All lines ahead of the one containing "2. **Time range**" are to be left out; that line and each one after it, through the end of the records below, are to be duplicated exactly.

[Entries supplied — start]

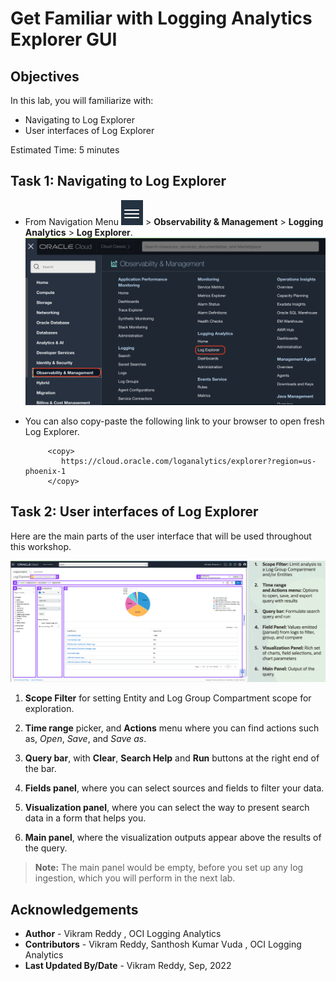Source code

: # Get Familiar with Logging Analytics Explorer GUI


## Objectives

In this lab, you will familiarize with:
* Navigating to Log Explorer
* User interfaces of Log Explorer

Estimated Time: 5 minutes

## **Task 1:**  Navigating to Log Explorer

- From Navigation Menu ![navigation-menu](images/navigation-menu.png) > **Observability & Management** > **Logging Analytics** > **Log Explorer**.
![](./images/oci-console-la-explorer.png " ")

- You can also copy-paste the following link to your browser to open fresh Log Explorer.
    ```
         <copy>
            https://cloud.oracle.com/loganalytics/explorer?region=us-phoenix-1
         </copy>   
    ```



## **Task 2:**  User interfaces of Log Explorer

Here are the main parts of the user interface that will be used throughout this workshop.

![](images/la-explorer-side-by-side.png "Virtual Desktop")

1. **Scope Filter** for setting Entity and Log Group Compartment scope for exploration.

2. **Time range** picker, and **Actions** menu where you can find actions such as, *Open*, *Save*, and *Save as*.

3. **Query bar**, with **Clear**, **Search Help** and **Run** buttons at the right end of the bar.

4. **Fields panel**, where you can select sources and fields to filter your data.

5. **Visualization panel**, where you can select the way to present search data in a form that helps you.

6. **Main panel**, where the visualization outputs appear above the results of the query.

>**Note:** The main panel would be empty, before you set up any log ingestion, which you will perform in the next lab.


## Acknowledgements
* **Author** - Vikram Reddy , OCI Logging Analytics
* **Contributors** -  Vikram Reddy, Santhosh Kumar Vuda , OCI Logging Analytics
* **Last Updated By/Date** - Vikram Reddy, Sep, 2022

[Entries supplied — finish]

__Output for this task__.
2. **Time range** picker, and **Actions** menu where you can find actions such as, *Open*, *Save*, and *Save as*.

3. **Query bar**, with **Clear**, **Search Help** and **Run** buttons at the right end of the bar.

4. **Fields panel**, where you can select sources and fields to filter your data.

5. **Visualization panel**, where you can select the way to present search data in a form that helps you.

6. **Main panel**, where the visualization outputs appear above the results of the query.

>**Note:** The main panel would be empty, before you set up any log ingestion, which you will perform in the next lab.


## Acknowledgements
* **Author** - Vikram Reddy , OCI Logging Analytics
* **Contributors** -  Vikram Reddy, Santhosh Kumar Vuda , OCI Logging Analytics
* **Last Updated By/Date** - Vikram Reddy, Sep, 2022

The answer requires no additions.